El 2020 deja, más patente que nunca, la crueldad de la soledad impuesta. Hemos tenido que dejar morir a muchos seres queridos en la soledad de una habitación de hospital porque el virus nos ha impedido acompañarles en sus últimos momentos de vida. Y ellos han tenido que hacer frente, solos, un día tras otro, hasta su muerte, al blanco del techo o a las frías baldosas del suelo como única compañía, alejados de una mano familiar, de una voz de aliento, más allá de lo que buenamente ha podido hacer el personal sanitario.
Hemos tenido que velar a nuestros muertos en la más estricta soledad porque nadie podía darnos su abrazo en las circunstancias más difíciles.
Hemos tenido que encerrar, solo, en una habitación de nuestras propias viviendas, a algún familiar que ha enfermado de coronavirus para evitar que lo contagiara al resto de convivientes. Y la persona enferma ha tenido que curar su dolor sola, encerrada entre cuatro paredes, con la impotencia de no poder cruzar el umbral de esa puerta convertida en muro de separación entre dos mundos.
Hemos tenido que prescindir de las visitas a nuestros mayores en residencias de ancianos y en sus propios hogares, donde, muy a menudo, ya conviven con la soledad. La pandemia se ha convertido en un doble aislamiento para ellos, que en muchos casos han tenido, como única compañía, una radio o una televisión que no han dejado de vomitar dolor, tristeza y mucha desesperanza.
Muchos de nosotros, aún acompañados, hemos sentido en algunos momentos de esta travesía incierta, la sensación de soledad, de desamparo, de desconcierto.
Cuánta gente ha muerto sola este año. Cuánta gente ha llorado la muerte de sus seres queridos sola. Cuánta gente ha enfermado sola. Cuántos mayores han tenido que vivir más solos aún en este 2020. Cuánta gente se ha aislado por propia voluntad, ante el miedo acuciante a enfermar, o lo que es más duro aún, a morir.
Leía en el libro “Cómo hacer que te pasen cosas buenas”, de la doctora especialista en Psiquiatría, Marián Rojas Estapé, que la soledad es uno de los motivos que desencadena el llamado “estrés emocional”. El reflejo de esos estados emocionales “tóxicos”, como dice la doctora, puede provocar una enfermedad grave. También apunta en otro momento de su libro que la soledad es un factor de riesgo para la depresión y puede disparar el envejecimiento de las células. Son dos ejemplos de la gravedad que implica sentirse solo, estar solo.

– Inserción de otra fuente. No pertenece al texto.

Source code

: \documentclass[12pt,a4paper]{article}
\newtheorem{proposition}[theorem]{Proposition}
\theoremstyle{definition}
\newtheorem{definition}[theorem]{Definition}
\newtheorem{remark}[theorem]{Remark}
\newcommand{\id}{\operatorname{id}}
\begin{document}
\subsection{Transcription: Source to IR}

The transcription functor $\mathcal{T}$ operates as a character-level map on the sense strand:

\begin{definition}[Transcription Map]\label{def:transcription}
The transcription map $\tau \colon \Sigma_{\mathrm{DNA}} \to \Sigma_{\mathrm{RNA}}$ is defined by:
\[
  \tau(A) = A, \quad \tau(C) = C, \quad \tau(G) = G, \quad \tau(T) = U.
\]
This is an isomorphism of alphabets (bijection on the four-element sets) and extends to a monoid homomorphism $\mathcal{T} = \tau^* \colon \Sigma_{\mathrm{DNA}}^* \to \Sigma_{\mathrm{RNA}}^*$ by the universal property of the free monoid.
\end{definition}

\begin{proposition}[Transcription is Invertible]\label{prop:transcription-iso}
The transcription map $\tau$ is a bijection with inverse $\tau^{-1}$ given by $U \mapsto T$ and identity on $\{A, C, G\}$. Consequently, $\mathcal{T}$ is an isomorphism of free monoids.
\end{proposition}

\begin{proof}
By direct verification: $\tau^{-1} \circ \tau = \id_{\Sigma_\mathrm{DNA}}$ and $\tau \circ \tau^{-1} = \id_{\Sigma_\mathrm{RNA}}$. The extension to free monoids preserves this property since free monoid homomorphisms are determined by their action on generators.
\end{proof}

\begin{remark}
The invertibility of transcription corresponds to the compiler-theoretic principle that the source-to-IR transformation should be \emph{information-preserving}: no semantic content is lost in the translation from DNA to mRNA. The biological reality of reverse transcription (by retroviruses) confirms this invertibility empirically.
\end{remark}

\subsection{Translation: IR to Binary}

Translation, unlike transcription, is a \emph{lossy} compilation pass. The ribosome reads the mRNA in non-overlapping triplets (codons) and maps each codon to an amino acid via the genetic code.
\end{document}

Ahora que hemos experimentado todos, en mayor o menor medida, la amarga sensación de la soledad, quizá podríamos hacernos una idea de lo que sienten más de dos millones de personas mayores de 65 años que viven solas en nuestro país, según los datos del Instituto Nacional de Estadística correspondientes a 2018. Algunos habrá que vivan en soledad por convicción, pero la mayoría, por diferentes motivos, se ha visto abocada a esa situación sin elegirlo.
¿Por qué cada año son más abultadas las estadísticas de personas que viven y fallecen en la más absoluta soledad? ¿Por qué esta lacra social no es tomada en serio por las administraciones públicas? ¿Por qué silenciamos la soledad?
Y todo ello a las puertas de una Navidad que nos atormenta porque no será igual que las otras, porque no podremos estar todos juntos, porque no podremos salir…Para algunos será otra Navidad en soledad. Y con pandemia.